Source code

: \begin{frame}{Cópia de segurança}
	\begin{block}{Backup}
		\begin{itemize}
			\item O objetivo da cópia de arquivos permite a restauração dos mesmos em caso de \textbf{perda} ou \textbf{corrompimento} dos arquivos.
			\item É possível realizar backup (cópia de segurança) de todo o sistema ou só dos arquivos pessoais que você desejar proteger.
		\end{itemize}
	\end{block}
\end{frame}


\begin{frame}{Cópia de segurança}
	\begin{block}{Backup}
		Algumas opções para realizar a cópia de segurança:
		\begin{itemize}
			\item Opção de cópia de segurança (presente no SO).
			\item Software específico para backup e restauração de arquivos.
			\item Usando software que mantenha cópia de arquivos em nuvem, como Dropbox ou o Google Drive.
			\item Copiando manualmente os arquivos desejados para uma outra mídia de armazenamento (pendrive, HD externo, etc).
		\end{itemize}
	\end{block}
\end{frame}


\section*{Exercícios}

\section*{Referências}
^^^^
--- About this exercise ---
Retyping every entry exactly is the whole of the task.

--- Reply to the task ---
Source code

: \begin{frame}{Cópia de segurança}
	\begin{block}{Backup}
		\begin{itemize}
			\item O objetivo da cópia de arquivos permite a restauração dos mesmos em caso de \textbf{perda} ou \textbf{corrompimento} dos arquivos.
			\item É possível realizar backup (cópia de segurança) de todo o sistema ou só dos arquivos pessoais que você desejar proteger.
		\end{itemize}
	\end{block}
\end{frame}


\begin{frame}{Cópia de segurança}
	\begin{block}{Backup}
		Algumas opções para realizar a cópia de segurança:
		\begin{itemize}
			\item Opção de cópia de segurança (presente no SO).
			\item Software específico para backup e restauração de arquivos.
			\item Usando software que mantenha cópia de arquivos em nuvem, como Dropbox ou o Google Drive.
			\item Copiando manualmente os arquivos desejados para uma outra mídia de armazenamento (pendrive, HD externo, etc).
		\end{itemize}
	\end{block}
\end{frame}


\section*{Exercícios}

\section*{Referências}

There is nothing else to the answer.